=== PROBLEM DESCRIPTION ===
Restate the records in full, so that each line matches the original exactly.

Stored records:
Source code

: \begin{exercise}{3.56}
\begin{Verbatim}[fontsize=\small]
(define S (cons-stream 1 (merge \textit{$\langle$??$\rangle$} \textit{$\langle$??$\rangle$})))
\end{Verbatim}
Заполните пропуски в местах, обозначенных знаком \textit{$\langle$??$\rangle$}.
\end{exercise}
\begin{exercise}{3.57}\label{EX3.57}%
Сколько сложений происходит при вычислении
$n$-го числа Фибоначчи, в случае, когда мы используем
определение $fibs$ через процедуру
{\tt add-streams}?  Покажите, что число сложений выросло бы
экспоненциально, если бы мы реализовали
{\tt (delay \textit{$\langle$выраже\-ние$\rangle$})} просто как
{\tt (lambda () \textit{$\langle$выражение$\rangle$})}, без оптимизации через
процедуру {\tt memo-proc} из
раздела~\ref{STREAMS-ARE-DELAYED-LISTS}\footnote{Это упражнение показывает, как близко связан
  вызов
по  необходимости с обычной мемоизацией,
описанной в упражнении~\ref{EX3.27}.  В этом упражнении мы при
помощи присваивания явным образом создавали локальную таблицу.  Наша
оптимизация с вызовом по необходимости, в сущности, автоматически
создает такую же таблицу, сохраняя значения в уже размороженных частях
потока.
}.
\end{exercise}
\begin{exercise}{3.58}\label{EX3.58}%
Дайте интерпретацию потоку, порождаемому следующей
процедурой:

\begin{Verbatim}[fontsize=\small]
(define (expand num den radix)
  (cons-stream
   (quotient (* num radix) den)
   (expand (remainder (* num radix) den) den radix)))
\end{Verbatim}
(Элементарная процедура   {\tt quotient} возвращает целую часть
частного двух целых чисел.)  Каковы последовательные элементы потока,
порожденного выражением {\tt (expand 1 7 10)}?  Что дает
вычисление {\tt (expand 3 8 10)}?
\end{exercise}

=== SOLUTION TO THIS TASK ===
Source code

: \begin{exercise}{3.56}
\begin{Verbatim}[fontsize=\small]
(define S (cons-stream 1 (merge \textit{$\langle$??$\rangle$} \textit{$\langle$??$\rangle$})))
\end{Verbatim}
Заполните пропуски в местах, обозначенных знаком \textit{$\langle$??$\rangle$}.
\end{exercise}
\begin{exercise}{3.57}\label{EX3.57}%
Сколько сложений происходит при вычислении
$n$-го числа Фибоначчи, в случае, когда мы используем
определение $fibs$ через процедуру
{\tt add-streams}?  Покажите, что число сложений выросло бы
экспоненциально, если бы мы реализовали
{\tt (delay \textit{$\langle$выраже\-ние$\rangle$})} просто как
{\tt (lambda () \textit{$\langle$выражение$\rangle$})}, без оптимизации через
процедуру {\tt memo-proc} из
раздела~\ref{STREAMS-ARE-DELAYED-LISTS}\footnote{Это упражнение показывает, как близко связан
  вызов
по  необходимости с обычной мемоизацией,
описанной в упражнении~\ref{EX3.27}.  В этом упражнении мы при
помощи присваивания явным образом создавали локальную таблицу.  Наша
оптимизация с вызовом по необходимости, в сущности, автоматически
создает такую же таблицу, сохраняя значения в уже размороженных частях
потока.
}.
\end{exercise}
\begin{exercise}{3.58}\label{EX3.58}%
Дайте интерпретацию потоку, порождаемому следующей
процедурой:

\begin{Verbatim}[fontsize=\small]
(define (expand num den radix)
  (cons-stream
   (quotient (* num radix) den)
   (expand (remainder (* num radix) den) den radix)))
\end{Verbatim}
(Элементарная процедура   {\tt quotient} возвращает целую часть
частного двух целых чисел.)  Каковы последовательные элементы потока,
порожденного выражением {\tt (expand 1 7 10)}?  Что дает
вычисление {\tt (expand 3 8 10)}?
\end{exercise}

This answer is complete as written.